Elbette sınırlı zamanlar için “mutlak”a yakın derecede doğru ve gerçek var saydığımız bilgiler de mevcut. Günlük yaşamımızı kolaylaştıran, birbirimizi anlamayı sağlayan bilgiler gibi. Fakat bu sadece geçici bir süreliğine ortak dili ve bu ortak dilin sayesinde ortak hareketi, davranışı, işbirliğini sağlayan bir araçtan öteye geçemez. Yenisi gelene kadar...
Nitekim bilginin kendisi de iki farklı şekilde tanımlanmaktadır. İlki, “insan aklının alabileceği gerçek, olgu ve ilkelerin tümü” olarak tanımlanır iken, ikincisi, “bir konu ya da iş konusunda öğrenilen ya da öğretilen şeyler” şeklinde tanımlanmaktadır.
Ancak biz burada ilk tanımı temel alırsak mutlak olamayacağını da kabul etmiş oluruz.
Bilgi felsefesi epistemoloji açısından bilgiye ulaşmanın farklı yolları olduğu gibi, bilginin kendisi ile de ilgili farklı tanımlamaları (Bunun için bakınız; Epistemoloji) elbetteki var.
Fakat bu tanımlamalardan biri olan ve bilime temel teşkil eden Septisizm adıyla da bilinen Şüphecilik akımına göre ''Gerçek / doğru bilgi yoktur. Her bilgi ve olgu kişilerin olayları yorumlama kapasitesine ve algısına göre değişir. Bununla birlikte ''zaman'' kavramı da gerçek bilgiye ulaşmayı imkânsız kılar. Kişinin bir yıl önceki ve bir yıl sonraki düşünceleri bile farklılık gösterebildiğine göre, evrensel ve mutlak bir bilgiden bahsetmek söz konusu olamaz.” der.

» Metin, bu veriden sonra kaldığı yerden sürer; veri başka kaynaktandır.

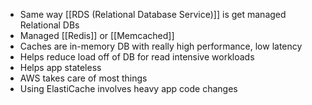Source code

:
- Same way [[RDS (Relational Database Service)]] is get managed Relational DBs
- Managed [[Redis]] or [[Memcached]]
- Caches are in-memory DB with really high performance, low latency
- Helps reduce load off of DB for read intensive workloads
- Helps app stateless
- AWS takes care of most things
- Using ElastiCache involves heavy app code changes

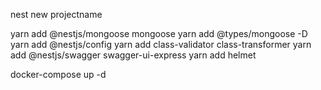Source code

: nest new projectname

yarn add @nestjs/mongoose mongoose
yarn add @types/mongoose -D
yarn add @nestjs/config
yarn add class-validator class-transformer
yarn add @nestjs/swagger swagger-ui-express
yarn add helmet

docker-compose up -d
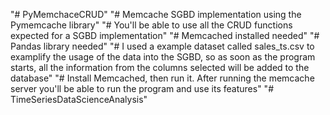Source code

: "# PyMemchaceCRUD" 
"# Memcache SGBD implementation using the Pymemcache library"
"# You'll be able to use all the CRUD functions expected for a SGBD implementation"
"# Memcached installed needed"
"# Pandas library needed"
"# I used a example dataset called sales_ts.csv to examplify the usage of the data into the SGBD, so as soon as the program starts, all the information from the columns selected will be added to the database"
"# Install Memcached, then run it. After running the memcache server you'll be able to run the program and use its features"
"# TimeSeriesDataScienceAnalysis" 
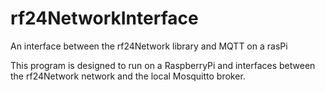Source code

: # rf24NetworkInterface
An interface between the rf24Network library and MQTT on a rasPi

This program is designed to run on a RaspberryPi and interfaces between the rf24Network network and the local Mosquitto broker.
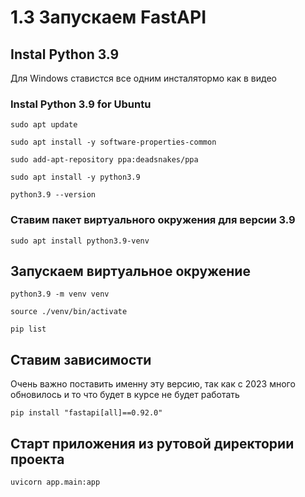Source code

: # 1.3 Запускаем FastAPI

## Instal Python 3.9

Для Windows ставистся все одним инсталятормо как в видео

### Instal Python 3.9 for Ubuntu

    sudo apt update

    sudo apt install -y software-properties-common

    sudo add-apt-repository ppa:deadsnakes/ppa

    sudo apt install -y python3.9

    python3.9 --version

### Ставим пакет виртуального окружения для версии 3.9

    sudo apt install python3.9-venv

## Запускаем виртуальное окружение

    python3.9 -m venv venv

    source ./venv/bin/activate

    pip list

## Ставим зависимости

Очень важно поставить именну эту версию, 
так как с 2023 много обновилось и то что будет в курсе не будет работать

    pip install "fastapi[all]==0.92.0"

## Старт приложения из рутовой директории проекта

    uvicorn app.main:app

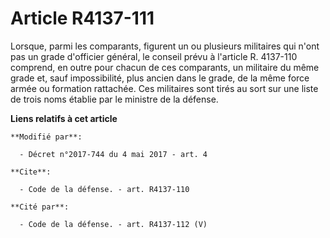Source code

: # Article R4137-111

Lorsque, parmi les comparants, figurent un ou plusieurs militaires qui n'ont pas un grade d'officier général, le conseil
prévu à l'article R. 4137-110 comprend, en outre pour chacun de ces comparants, un militaire du même grade et, sauf
impossibilité, plus ancien dans le grade, de la même force armée ou formation rattachée. Ces militaires sont tirés au sort
sur une liste de trois noms établie par le ministre de la défense.

**Liens relatifs à cet article**

	**Modifié par**:

	  - Décret n°2017-744 du 4 mai 2017 - art. 4

	**Cite**:

	  - Code de la défense. - art. R4137-110

	**Cité par**:

	  - Code de la défense. - art. R4137-112 (V)
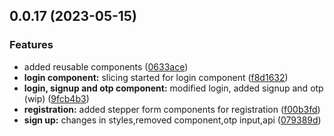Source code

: ## 0.0.17 (2023-05-15)


### Features

* added reusable components ([0633ace](https://gitlab.com/paras205/boilerplate-react/commit/0633aceab1ac71fd12839eca78b7899a4eed6cbb))
* **login component:** slicing started for login component ([f8d1632](https://gitlab.com/paras205/boilerplate-react/commit/f8d163273265dc1dada652904f7cf85a60c8c16e))
* **login, signup and otp component:** modified login, added signup and otp (wip) ([9fcb4b3](https://gitlab.com/paras205/boilerplate-react/commit/9fcb4b32b0c646f71ab088749a63b887740c16f3))
* **registration:** added stepper form components for registration ([f00b3fd](https://gitlab.com/paras205/boilerplate-react/commit/f00b3fd93b4a8e41c082fef6d63ddca36699bd38))
* **sign up:** changes in styles,removed component,otp input,api ([079389d](https://gitlab.com/paras205/boilerplate-react/commit/079389d3d93e597a0be7a35fb0a013cdb751aec7))



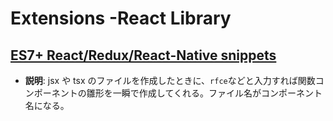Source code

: <!--

Copyright © hellotksan
All rights reserved.
Creative Commons Attribution 4.0 License (International): https://creativecommons.org/licenses/by/4.0/legalcode

-->

# Extensions -React Library

## [ES7+ React/Redux/React-Native snippets](https://marketplace.visualstudio.com/items?itemName=dsznajder.es7-react-js-snippets)

- **説明**: jsx や tsx のファイルを作成したときに、`rfce`などと入力すれば関数コンポーネントの雛形を一瞬で作成してくれる。ファイル名がコンポーネント名になる。
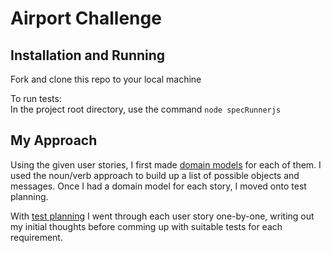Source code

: # Airport Challenge

## Installation and Running
Fork and clone this repo to your local machine  

To run tests:  
In the project root directory, use the command `node specRunnerjs`  


## My Approach
Using the given user stories, I first made [domain models](./my-workings/domain-models.md) for each of them. I used the noun/verb approach to build up a list of possible objects and messages. Once I had a domain model for each story, I moved onto test planning.  

With [test planning](./my-workings/testing-thoughts.md) I went through each user story one-by-one, writing out my initial thoughts before comming up with suitable tests for each requirement.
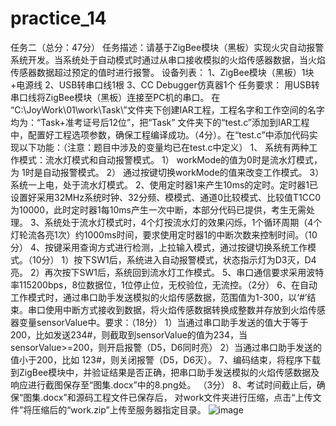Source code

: # practice_14

任务二（总分：47分）
任务描述：请基于ZigBee模块（黑板）实现火灾自动报警系统开发。当系统处于自动模式时通过从串口接收模拟的火焰传感器数据，当火焰传感器数据超过预定的值时进行报警。
设备列表：
1、ZigBee模块（黑板）1块+电源线
2、USB转串口线1根
3、CC Debugger仿真器1个
任务要求：
用USB转串口线将ZigBee模块（黑板）连接至PC机的串口。
在 “C:\JoyWork\01\work\Task\”文件夹下创建IAR工程，工程名字和工作空间的名字均为：“Task+准考证号后12位”，把“Task” 文件夹下的“test.c”添加到IAR工程中，配置好工程选项参数，确保工程编译成功。（4分）。在“test.c”中添加代码实现以下功能：（注意：题目中涉及的变量均已在test.c中定义）
1、	系统有两种工作模式：流水灯模式和自动报警模式。
1）	workMode的值为0时是流水灯模式，为 1时是自动报警模式。
2）	通过按键切换workMode的值来改变工作模式。
3）	系统一上电，处于流水灯模式。
2、使用定时器1来产生10ms的定时。定时器1已设置好采用32MHz系统时钟、32分频、模模式、通道0比较模式、比较值T1CC0为10000，此时定时器1每10ms产生一次中断，本部分代码已提供，考生无需处理。
3、系统处于流水灯模式时，4个灯按流水灯的效果闪烁，1个循环周期（4个灯轮流各亮1次）约1000ms时间，要求使用定时器1的中断次数来控制时间。（10分）
4、按键采用查询方式进行检测，上拉输入模式，通过按键切换系统工作模式。（10分）
1）按下SW1后，系统进入自动报警模式，状态指示灯为D3灭，D4亮。
2）再次按下SW1后，系统回到流水灯工作模式。 
5、串口通信要求采用波特率115200bps，8位数据位，1位停止位，无校验位，无流控。（2分）
6、在自动工作模式时，通过串口助手发送模拟的火焰传感数据，范围值为1-300，以‘#’结束。串口使用中断方式接收到数据，将火焰传感数据转换成整数并存放到火焰传感器变量sensorValue中。要求：（18分）
  1）当通过串口助手发送的值大于等于200，比如发送234#，则截取到sensorValue的值为234，当sensorValue>=200，则开启报警（D5，D6同时亮）
2）当通过串口助手发送的值小于200，比如 123#，则关闭报警（D5，D6灭）。
7、编码结束，将程序下载到ZigBee模块中，并验证结果是否正确，把串口助手发送模拟的火焰传感数据及响应进行截图保存至“图集.docx”中的8.png处。 （3分）
8、考试时间截止后，确保“图集.docx”和源码工程文件已保存后， 对work文件夹进行压缩，点击“上传文件”将压缩后的“work.zip”上传至服务器指定目录。
![image](https://user-images.githubusercontent.com/104015167/200778306-8db5a3a6-5315-463a-adae-fdc2edd5feb7.png)
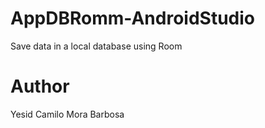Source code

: # AppDBRomm-AndroidStudio

Save data in a local database using Room

# Author
Yesid Camilo Mora Barbosa
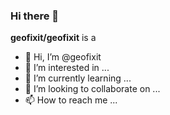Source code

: ### Hi there 👋 

**geofixit/geofixit** is a 

- 👋 Hi, I’m @geofixit
- 👀 I’m interested in ...
- 🌱 I’m currently learning ...
- 💞️ I’m looking to collaborate on ...
- 📫 How to reach me ...

<!---
geofixit/geofixit is a ✨ special ✨ repository because its `README.md` (this file) appears on your GitHub profile.
You can click the Preview link to take a look at your changes.
--->
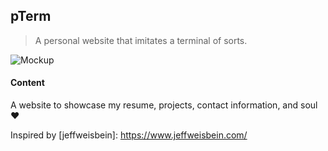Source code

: ## pTerm

> A personal website that imitates a terminal of sorts.

![Mockup](https://raw.githubusercontent.com/xtonousou/xtonousou.github.io/master/imgs/mockup.png)

#### Content

A website to showcase my resume, projects, contact information, and soul :heart:

Inspired by [jeffweisbein]: https://www.jeffweisbein.com/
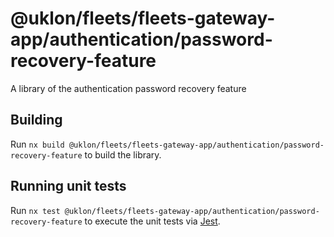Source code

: # @uklon/fleets/fleets-gateway-app/authentication/password-recovery-feature

A library of the authentication password recovery feature

## Building

Run `nx build @uklon/fleets/fleets-gateway-app/authentication/password-recovery-feature` to build the library.

## Running unit tests

Run `nx test @uklon/fleets/fleets-gateway-app/authentication/password-recovery-feature` to execute the unit tests via [Jest](https://jestjs.io).
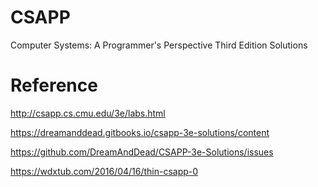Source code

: # CSAPP
Computer Systems: A Programmer's Perspective Third Edition Solutions

# Reference
http://csapp.cs.cmu.edu/3e/labs.html

https://dreamanddead.gitbooks.io/csapp-3e-solutions/content

https://github.com/DreamAndDead/CSAPP-3e-Solutions/issues

https://wdxtub.com/2016/04/16/thin-csapp-0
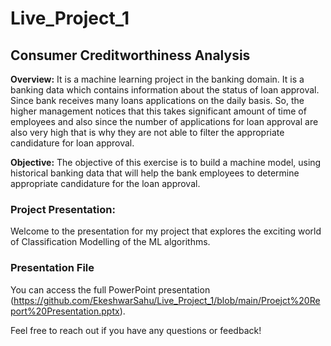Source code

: # Live_Project_1
## __Consumer Creditworthiness Analysis__

 __Overview:__
 It is a machine learning project in the banking domain. It is a banking data which contains information about the status of loan approval. Since bank receives many loans applications on the daily basis. So, the higher management notices that this takes significant amount of time of employees and also since the number of applications for loan approval are also very high that is why they are not able to filter the appropriate candidature for loan approval. 

 __Objective:__
The objective of this exercise is to build a machine model, using historical banking data that will help the bank employees to determine appropriate candidature for the loan approval. 


### Project Presentation:

Welcome to the presentation for my project that explores the exciting world of Classification Modelling of the ML algorithms.

### Presentation File

You can access the full PowerPoint presentation (https://github.com/EkeshwarSahu/Live_Project_1/blob/main/Proejct%20Report%20Presentation.pptx).

Feel free to reach out if you have any questions or feedback!


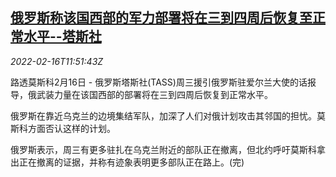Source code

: <!--1645012862000-->
[俄罗斯称该国西部的军力部署将在三到四周后恢复至正常水平--塔斯社](https://cn.reuters.com/article/tass-russia-western-troops-0216-idCNKBS2KL14G)
------

<div><i>2022-02-16T11:51:43Z</i></div><p>路透莫斯科2月16日 - 俄罗斯塔斯社(TASS)周三援引俄罗斯驻爱尔兰大使的话报导，俄武装力量在该国西部的部署将在三到四周后恢复到正常水平。</p><p>俄罗斯在靠近乌克兰的边境集结军队，加深了人们对俄计划攻击其邻国的担忧。莫斯科方面否认这样的计划。</p><p>俄罗斯表示，周三有更多驻扎在乌克兰附近的部队正在撤离，但北约呼吁莫斯科拿出正在撤离的证据，并称有迹象表明更多部队正在路上。(完)</p>
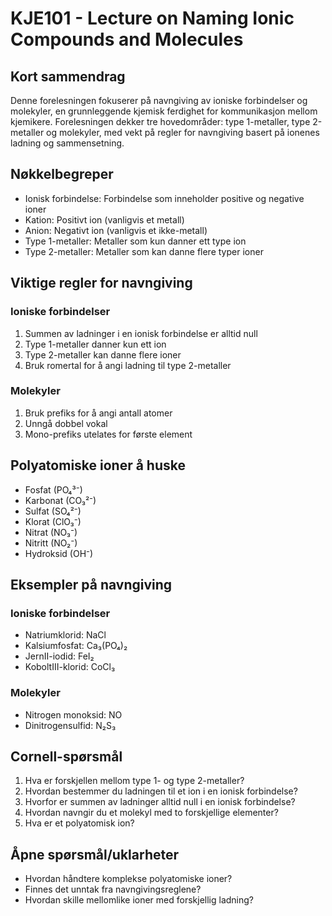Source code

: # KJE101 - Lecture on Naming Ionic Compounds and Molecules

## Kort sammendrag
Denne forelesningen fokuserer på navngiving av ioniske forbindelser og molekyler, en grunnleggende kjemisk ferdighet for kommunikasjon mellom kjemikere. Forelesningen dekker tre hovedområder: type 1-metaller, type 2-metaller og molekyler, med vekt på regler for navngiving basert på ionenes ladning og sammensetning.

## Nøkkelbegreper
- Ionisk forbindelse: Forbindelse som inneholder positive og negative ioner
- Kation: Positivt ion (vanligvis et metall)
- Anion: Negativt ion (vanligvis et ikke-metall)
- Type 1-metaller: Metaller som kun danner ett type ion
- Type 2-metaller: Metaller som kan danne flere typer ioner

## Viktige regler for navngiving

### Ioniske forbindelser
1. Summen av ladninger i en ionisk forbindelse er alltid null
2. Type 1-metaller danner kun ett ion
3. Type 2-metaller kan danne flere ioner
4. Bruk romertal for å angi ladning til type 2-metaller

### Molekyler
1. Bruk prefiks for å angi antall atomer
2. Unngå dobbel vokal
3. Mono-prefiks utelates for første element

## Polyatomiske ioner å huske
- Fosfat (PO₄³⁻)
- Karbonat (CO₃²⁻)
- Sulfat (SO₄²⁻)
- Klorat (ClO₃⁻)
- Nitrat (NO₃⁻)
- Nitritt (NO₂⁻)
- Hydroksid (OH⁻)

## Eksempler på navngiving

### Ioniske forbindelser
- Natriumklorid: NaCl
- Kalsiumfosfat: Ca₃(PO₄)₂
- JernII-iodid: FeI₂
- KoboltIII-klorid: CoCl₃

### Molekyler
- Nitrogen monoksid: NO
- Dinitrogensulfid: N₂S₃

## Cornell-spørsmål
1. Hva er forskjellen mellom type 1- og type 2-metaller?
2. Hvordan bestemmer du ladningen til et ion i en ionisk forbindelse?
3. Hvorfor er summen av ladninger alltid null i en ionisk forbindelse?
4. Hvordan navngir du et molekyl med to forskjellige elementer?
5. Hva er et polyatomisk ion?

## Åpne spørsmål/uklarheter
- Hvordan håndtere komplekse polyatomiske ioner?
- Finnes det unntak fra navngivingsreglene?
- Hvordan skille mellomlike ioner med forskjellig ladning?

Buradaki kasıt “agnostizm” olarak ifade edilen “bilinemezcilik” değil, bilginin de canlı bir organizma misali değişen her şeye göre sürekli değişim, dönüşüm , evrim geçirmek zorunda olduğudur. Bunu sağlayamayan bilginin işlevsizleşeceği ve yaşamdaki karşılığını yitireceği olgusudur.
Sonuçta bilgi dediğimiz şey bir bütün olarak evrenimizi tanımlama, yorumlama ve adlandırma biçimi ise, doğal olarak adlandırılan şey değiştikçe adlar da değişecektir. Değişim, dönüşüm kaçınılmazsa buna denk düşen sıfatların ve adlandırmaların bundan muaf olması mümkün değildir. En azından bilimsel bilgi için böyle…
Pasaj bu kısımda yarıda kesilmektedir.